(Dataset records)
>>>>>
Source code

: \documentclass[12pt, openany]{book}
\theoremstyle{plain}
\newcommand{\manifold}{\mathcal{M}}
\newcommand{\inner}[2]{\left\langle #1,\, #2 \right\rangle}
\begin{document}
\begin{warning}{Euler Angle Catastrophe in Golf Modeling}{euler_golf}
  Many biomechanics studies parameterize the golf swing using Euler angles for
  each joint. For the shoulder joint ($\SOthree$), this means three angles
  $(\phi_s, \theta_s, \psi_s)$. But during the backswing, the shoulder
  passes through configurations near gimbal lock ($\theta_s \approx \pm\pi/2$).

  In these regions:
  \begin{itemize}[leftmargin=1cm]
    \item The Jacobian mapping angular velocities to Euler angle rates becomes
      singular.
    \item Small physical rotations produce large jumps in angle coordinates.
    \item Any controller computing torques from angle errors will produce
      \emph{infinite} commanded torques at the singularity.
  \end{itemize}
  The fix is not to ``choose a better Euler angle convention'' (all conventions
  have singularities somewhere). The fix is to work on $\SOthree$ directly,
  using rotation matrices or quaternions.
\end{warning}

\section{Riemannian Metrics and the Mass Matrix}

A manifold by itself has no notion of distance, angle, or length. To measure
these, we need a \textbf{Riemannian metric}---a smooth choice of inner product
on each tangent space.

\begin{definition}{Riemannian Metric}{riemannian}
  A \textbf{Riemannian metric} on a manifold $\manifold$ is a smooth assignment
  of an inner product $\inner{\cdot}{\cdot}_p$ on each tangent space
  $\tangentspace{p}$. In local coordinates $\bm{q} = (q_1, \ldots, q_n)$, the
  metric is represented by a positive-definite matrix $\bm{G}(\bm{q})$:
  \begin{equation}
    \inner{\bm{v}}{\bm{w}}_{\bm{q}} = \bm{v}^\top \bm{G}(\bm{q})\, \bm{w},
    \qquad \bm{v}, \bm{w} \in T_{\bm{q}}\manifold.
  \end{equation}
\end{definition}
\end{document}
<<<<<
WORK REQUEST:
Using the entries above, return each line that includes the word "inner".

SOLVED EXERCISE:
\newcommand{\inner}[2]{\left\langle #1,\, #2 \right\rangle}
these, we need a \textbf{Riemannian metric}---a smooth choice of inner product
  of an inner product $\inner{\cdot}{\cdot}_p$ on each tangent space
    \inner{\bm{v}}{\bm{w}}_{\bm{q}} = \bm{v}^\top \bm{G}(\bm{q})\, \bm{w},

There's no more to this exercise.